▶ What to produce
For each record below, output its text exactly and skip any picture.

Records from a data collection

%%

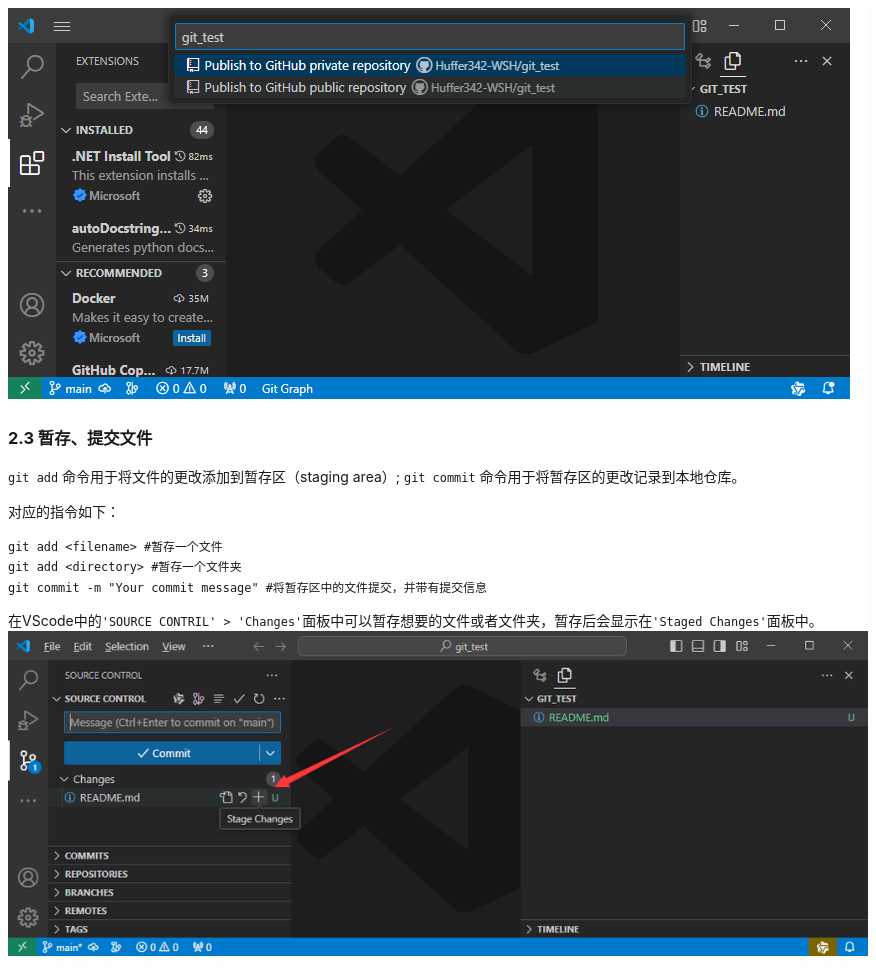 ![发布到Github时设置信息](./assets/git-publish-to-github-pannel.png)

### 2.3 暂存、提交文件

`git add` 命令用于将文件的更改添加到暂存区（staging area）; `git commit` 命令用于将暂存区的更改记录到本地仓库。

对应的指令如下：
```shell
git add <filename> #暂存一个文件
git add <directory> #暂存一个文件夹
git commit -m "Your commit message" #将暂存区中的文件提交，并带有提交信息
```

在VScode中的`'SOURCE CONTRIL' > 'Changes'`面板中可以暂存想要的文件或者文件夹，暂存后会显示在`'Staged Changes'`面板中。
![Git Stage in VSCode](./assets/git-stage.png)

%%

▶ Result
 ![发布到Github时设置信息](./assets/git-publish-to-github-pannel.png)

### 2.3 暂存、提交文件

`git add` 命令用于将文件的更改添加到暂存区（staging area）; `git commit` 命令用于将暂存区的更改记录到本地仓库。

对应的指令如下：
```shell
git add <filename> #暂存一个文件
git add <directory> #暂存一个文件夹
git commit -m "Your commit message" #将暂存区中的文件提交，并带有提交信息
```

在VScode中的`'SOURCE CONTRIL' > 'Changes'`面板中可以暂存想要的文件或者文件夹，暂存后会显示在`'Staged Changes'`面板中。
![Git Stage in VSCode](./assets/git-stage.png)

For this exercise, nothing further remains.